今、彼らの目の前には金貨の詰まった袋が置いてあった。
「うわぁ、すごいっ! これ幾らあるんですか?」
「うん。全部で金貨が四八〇と、白金貨が三枚だね」
「白金──ッ!? ……あ、アズ。み、見せてもらってもいいか?」
「はい、どうぞ」
クエストを成功したパーティーは、その成果でギルド併設の酒場で盛り上がるのが一般的である。
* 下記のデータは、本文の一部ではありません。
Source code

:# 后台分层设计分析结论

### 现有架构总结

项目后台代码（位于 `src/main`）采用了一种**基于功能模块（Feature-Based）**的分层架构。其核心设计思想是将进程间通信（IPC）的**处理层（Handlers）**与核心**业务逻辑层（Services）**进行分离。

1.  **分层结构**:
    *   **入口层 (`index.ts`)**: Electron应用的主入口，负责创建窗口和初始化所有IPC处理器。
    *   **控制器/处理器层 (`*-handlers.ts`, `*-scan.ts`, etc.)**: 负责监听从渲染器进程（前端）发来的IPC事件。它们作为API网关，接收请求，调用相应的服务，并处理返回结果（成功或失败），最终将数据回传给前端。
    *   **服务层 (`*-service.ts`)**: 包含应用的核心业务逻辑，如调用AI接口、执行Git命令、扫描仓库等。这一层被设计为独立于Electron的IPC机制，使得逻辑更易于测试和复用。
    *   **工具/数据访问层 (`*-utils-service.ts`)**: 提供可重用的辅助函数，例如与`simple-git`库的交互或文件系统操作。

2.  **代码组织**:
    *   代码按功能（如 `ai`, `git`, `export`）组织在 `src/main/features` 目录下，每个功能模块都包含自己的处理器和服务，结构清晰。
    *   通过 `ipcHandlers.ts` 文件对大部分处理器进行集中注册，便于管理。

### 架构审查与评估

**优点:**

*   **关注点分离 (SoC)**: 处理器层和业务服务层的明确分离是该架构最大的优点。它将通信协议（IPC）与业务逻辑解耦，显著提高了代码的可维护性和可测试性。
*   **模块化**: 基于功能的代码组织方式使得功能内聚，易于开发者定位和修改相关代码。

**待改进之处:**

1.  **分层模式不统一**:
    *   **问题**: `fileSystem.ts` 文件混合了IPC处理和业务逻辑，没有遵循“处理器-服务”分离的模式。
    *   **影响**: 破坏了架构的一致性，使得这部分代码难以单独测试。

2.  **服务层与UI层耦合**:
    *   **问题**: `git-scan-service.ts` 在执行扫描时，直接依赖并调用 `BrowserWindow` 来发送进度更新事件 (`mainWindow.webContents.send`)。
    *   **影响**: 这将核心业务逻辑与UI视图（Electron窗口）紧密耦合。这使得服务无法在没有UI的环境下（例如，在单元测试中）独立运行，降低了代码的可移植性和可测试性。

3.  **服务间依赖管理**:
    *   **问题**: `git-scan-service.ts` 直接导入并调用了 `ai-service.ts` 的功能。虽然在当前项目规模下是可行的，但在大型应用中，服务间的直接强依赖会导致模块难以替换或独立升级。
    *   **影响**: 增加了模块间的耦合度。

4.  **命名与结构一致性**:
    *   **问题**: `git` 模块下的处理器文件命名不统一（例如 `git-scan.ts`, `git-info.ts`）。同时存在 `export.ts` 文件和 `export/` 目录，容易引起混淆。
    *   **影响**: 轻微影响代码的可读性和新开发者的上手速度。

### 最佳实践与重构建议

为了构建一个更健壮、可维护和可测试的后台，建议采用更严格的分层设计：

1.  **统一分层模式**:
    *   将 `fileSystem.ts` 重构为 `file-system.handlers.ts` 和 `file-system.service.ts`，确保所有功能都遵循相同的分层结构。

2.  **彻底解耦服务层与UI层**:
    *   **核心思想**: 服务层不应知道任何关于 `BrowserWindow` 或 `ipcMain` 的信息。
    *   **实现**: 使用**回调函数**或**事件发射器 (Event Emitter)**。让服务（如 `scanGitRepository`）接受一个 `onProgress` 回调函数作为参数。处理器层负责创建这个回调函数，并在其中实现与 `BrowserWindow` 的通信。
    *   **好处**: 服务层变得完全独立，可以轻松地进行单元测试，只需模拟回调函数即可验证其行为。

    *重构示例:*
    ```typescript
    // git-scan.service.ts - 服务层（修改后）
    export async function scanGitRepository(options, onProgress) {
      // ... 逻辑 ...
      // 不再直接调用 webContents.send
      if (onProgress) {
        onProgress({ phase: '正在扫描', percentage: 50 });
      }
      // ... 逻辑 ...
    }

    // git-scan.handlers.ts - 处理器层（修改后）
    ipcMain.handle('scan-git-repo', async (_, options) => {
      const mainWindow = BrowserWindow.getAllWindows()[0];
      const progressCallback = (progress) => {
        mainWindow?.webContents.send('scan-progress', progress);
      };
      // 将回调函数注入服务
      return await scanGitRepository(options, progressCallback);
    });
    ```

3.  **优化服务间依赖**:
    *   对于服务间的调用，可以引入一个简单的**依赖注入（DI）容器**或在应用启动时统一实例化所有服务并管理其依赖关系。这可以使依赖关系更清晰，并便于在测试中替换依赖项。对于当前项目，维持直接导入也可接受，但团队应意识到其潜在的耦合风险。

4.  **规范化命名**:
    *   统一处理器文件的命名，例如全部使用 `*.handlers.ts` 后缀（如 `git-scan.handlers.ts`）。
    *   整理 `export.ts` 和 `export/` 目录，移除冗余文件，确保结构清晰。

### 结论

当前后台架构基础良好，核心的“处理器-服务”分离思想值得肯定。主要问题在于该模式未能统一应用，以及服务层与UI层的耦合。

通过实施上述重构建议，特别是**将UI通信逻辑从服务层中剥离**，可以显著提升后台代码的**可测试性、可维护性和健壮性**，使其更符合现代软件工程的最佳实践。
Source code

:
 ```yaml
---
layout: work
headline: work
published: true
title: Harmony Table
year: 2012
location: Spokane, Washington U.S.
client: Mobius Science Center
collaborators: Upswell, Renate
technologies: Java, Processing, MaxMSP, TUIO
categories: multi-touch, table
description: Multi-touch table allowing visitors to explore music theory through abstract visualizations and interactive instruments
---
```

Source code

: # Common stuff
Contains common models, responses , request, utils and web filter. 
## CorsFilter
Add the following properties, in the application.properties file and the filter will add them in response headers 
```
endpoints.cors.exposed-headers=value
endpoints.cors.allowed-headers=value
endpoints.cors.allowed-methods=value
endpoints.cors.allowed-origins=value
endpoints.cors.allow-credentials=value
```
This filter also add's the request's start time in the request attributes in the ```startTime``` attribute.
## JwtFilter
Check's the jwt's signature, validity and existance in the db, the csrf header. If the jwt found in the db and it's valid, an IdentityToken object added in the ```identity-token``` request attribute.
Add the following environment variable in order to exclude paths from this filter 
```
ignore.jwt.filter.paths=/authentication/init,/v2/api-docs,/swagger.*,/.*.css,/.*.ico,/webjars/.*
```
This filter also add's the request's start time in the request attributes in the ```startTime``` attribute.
アズたちもご多分に漏れず、換金を済ませると酒場の席に着いた。
「あ、おねーさん? とりあえず生四つね」
席に着くと誰からの了承も得ていないのに、ミルドレッドが酒を人数分頼んでいた。
「こ、これが白金貨か……。初めて見たぞ……」
ブレアが革袋いっぱいの金貨に夢中になっている一方、マリオンはアズから白金貨を震える手で受け取り、大切に取り扱った。
「アズさん? 白金貨って?」
「うん。白金貨は一枚で金貨千枚の価値があるからね」
「千っ!? え、じゃぁこれ三枚で実質金貨三〇〇〇枚ってことですか!? ほへー」
ブレアが驚きに大きな声をあげると、周囲の冒険者が俄にざわめく。
彼らもまた、白金貨など拝んだ事がない。一目だけでも見ようとアズらのテーブルに寄ってくるも、ミルドレッドがすげなく追い返した。
「ええい! 凡愚どもが、
一目だけでも、とすがる冒険者を容赦なく蹴り返すミルドレッド。
「……どうすんだアズ、こんな大金」
「そりゃ銀行に預けるけど。持ち歩いてたらいつ襲われるか分からないからね」
襲われる、と聞いてマリオンの眉が怪訝に歪んだ。この場合は当然
魔物にではなく人間にという意味だ。
その前に、と前置きを入れてアズは三人の前に白金貨を置いた。
「分け前を決めようか。まぁ、ここはキリよく皆には白金貨一枚。俺が端数の金貨を──」
「──待て。それではあまりに不公平ではないか」
「そ、そうですよぉ! アズさんの取り分だけ少ないじゃないですかっ」
抗議の声をあげたのは、得をしているマリオンとブレアだ。ミルドレッドはいそいそと懐に白金貨をしまい終えている。
「ここは当然、四等分ではないのか?」
「ですです」
マリオンとブレアの目線がミルドレッドの懐に注がれる。彼は渋々、白金貨をテーブルの上に戻した。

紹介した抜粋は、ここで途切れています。